Подлинная роскошь стиля повести — тончайшие описания Рима, Парижа, Петербурга, английского острова Уайт.
Картина Рима времен Цезаря… Париж, в котором взгляд художника улавливает фигуру степного помещика, ошеломленного модами и бегущего дрянной, рабской припрыжкой за уличной лореткой с плоским лицом, с глазами ростовщика и слоем белил на щеках. Постепенно рассеянный свет как бы концентрируется, полеты с Эллис, как выясняется, имеют определенную орбиту, создаваемую огромной силой притяжения России.
Прежде всего — прекрасное видение из эпохи Разина, отражавшее всю глубину раздумий писателя о народе. Тургенев видит могучую энергию народа, бунтующую, неостановимую, превосходящую громкое, но механическое шествие легионов Цезаря. Сцена под Царицыном, где некогда погиб предок Тургенева — воевода Тимофей Тургенев, — эпическая, почти суриковская: такова людская теснота на Волге, теснота не где-то в узком пространстве, а на безбрежном просторе. Как в «Утре стрелецкой казни» — на просторной Красной площади, как в «Покорении Сибири Ермаком» — на бескрайнем просторе Сибири! Гул набата и лязг цепей, рев пожара, пьяные песни и крики: «Бей! вешай! топи! режь! любо! любо! так! не жалей!» — слышалось явственно, слышалось даже прерывистое дыхание запыхавшихся людей…»
Затем возникает видение северного города. Это видение — Петербург, воплощение казарменной безоговорочности, символ мертвенного порядка. Он возник в фантазии в своей неколебимой, но, увы, уже призрачной силе, с грозными стенами крепости, с пирамидками ржавых ядер, с золотой шапкой Исаакия.
В финале «Призраков» мысль Тургенева целиком вернулась к России, сосредоточилась на главном: что ожидает родину в пореформенные времена?
Любовь Тургенева к России и вера в нее высказаны без патетики, стыдливо. Пролетели, перекликаясь в холодной высоте, журавли — воплощение горячей, сильной жизни, неуклонной воли… И герой фантазии заметил: «…и было что-то гордое, важное, что-то несокрушимо-самоуверенное в этих громких возгласах, в этом подоблачном разговоре. «Мы долетим небось, хоть и трудно», — казалось, говорили они, ободряя друг друга. И тут мне пришло в голову, что таких людей, каковы были эти птицы — в России — где в России! в целом свете немного».
Такие люди — несокрушимо-самоуверенной воли, способные сломаться физически, но не согнуться духовно, люди исступленные в известной мере [8] —скоро найдутся… Для Тургенева-художника они найдутся и в романе «Новь», и в известном стихотворении в прозе «Порог».
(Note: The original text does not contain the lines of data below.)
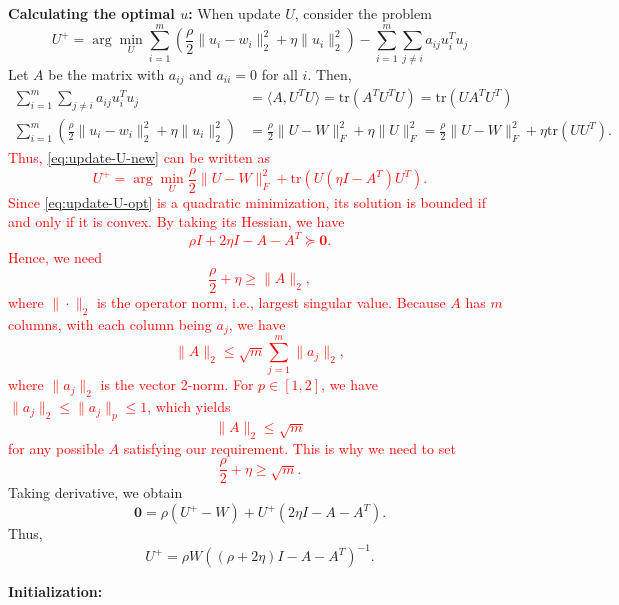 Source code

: {{\bf Calculating the optimal $u$:} When update $U$, consider the problem
\begin{equation}
    \label{eq:update-U-new}
    U^+ = \arg\min_U \sum_{i=1}^m\left(\frac{\rho}{2}\|u_i - w_i\|_2^2 + \eta\|u_i\|_2^2\right) - \sum_{i=1}^m\sum_{j\neq i} a_{ij}u_i^Tu_j
\end{equation}
Let $A$ be the matrix with $a_{ij}$ and $a_{ii} = 0$ for all $i$. Then,
$$ 
\begin{aligned}
\sum_{i=1}^m\sum_{j\neq i} a_{ij}u_i^Tu_j & = \langle A, U^TU\rangle = \mbox{tr}(A^TU^TU) = \mbox{tr}(UA^TU^T) \\
\sum_{i=1}^m\left(\frac{\rho}{2}\|u_i - w_i\|_2^2 + \eta\|u_i\|_2^2\right) & = \frac{\rho}{2}\|U - W\|_F^2 + \eta\|U\|_F^2 = \frac{\rho}{2}\|U - W\|_F^2 + \eta\mbox{tr}(UU^T).
\end{aligned}
$$
\textcolor{red}{
Thus, \eqref{eq:update-U-new} can be written as
\begin{equation}
\label{eq:update-U-opt}
U^+ = \arg\min_U \frac{\rho}{2}\|U - W\|_F^2 + \mbox{tr}(U(\eta I - A^T)U^T). 
\end{equation} 
Since \eqref{eq:update-U-opt} is a quadratic minimization, its solution is bounded if and only if it is convex. By taking its Hessian, we have
$$ \rho I + 2\eta I - A - A^T \succeq \mathbf{0}. $$
Hence, we need 
$$ \frac{\rho}{2} + \eta \geq \|A\|_2, $$
where $\|\cdot\|_2$ is the operator norm, i.e., largest singular value. Because $A$ has $m$ columns, with each column being $a_j$, we have
$$ \|A\|_2 \leq \sqrt{m}\sum_{j=1}^m\|a_j\|_2, $$
where $\|a_j\|_2$ is the vector 2-norm. For $p\in[1,2]$, we have $\|a_j\|_2 \leq \|a_j\|_p \leq 1$, which yields
$$ \|A\|_2 \leq \sqrt{m} $$ 
for any possible $A$ satisfying our requirement. This is why we need to set 
$$ \frac{\rho}{2} + \eta \geq \sqrt{m}. $$
}
Taking derivative, we obtain
$$ \mathbf{0} = \rho(U^+ - W) + U^+(2\eta I - A - A^T). $$
Thus,
$$ U^+ = \rho W\left((\rho+2\eta )I - A - A^T\right)^{-1}. $$



\begin{algorithm}[!t]
\caption{An algorithm}
\textbf{Initialization:}\\


\end{algorithm}}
А где же «тайна» в «Призраках», этой превосходнейшей сонате, стоящей целой симфонии? Она — в наибольшей степени в Эллис. Читатель, правда, не получает ясного ответа на мучительный вопрос героя — кто она?
8
«Характер русский добродушен: злых людей в России совсем даже нет. Но в России много исступленных»,— заметил однажды Ф. М. Достоевский (Из записных тетрадей 1872 — 1875 гг. // Собр. соч.: В 30 т. Л.: Наука, 1980. Т. 1. С. 270).
«Или ты — как эта комета носится между планетами и солнцем— носишься между людьми… и чем?»
Действительно — «чем»? Какой силой? Вопрос остался без ответа. Но Тургенев, мастер дивный, продлил «миг», растянул на несколько снов, микро-мгновений. И Эллис, чистый призрак, «скитающаяся душа», «сильфида», «злой дух», все же что-то герою ответила. Она постепенно теряет демонические черты, она вот-вот станет живой, влюбленной, способной даже к кокетству, ревности. Она уже жаждет любви, как единственной возможности ей, призраку, ожить и ответить на обращенный к ней вопрос… И в момент гибели эта бесплотная гостья, не успевшая укрыться от опасной силы, которой «все подвластно, которая без зрения, без образа, без смысла», уже окружена и сочувствием, и любовью читателя.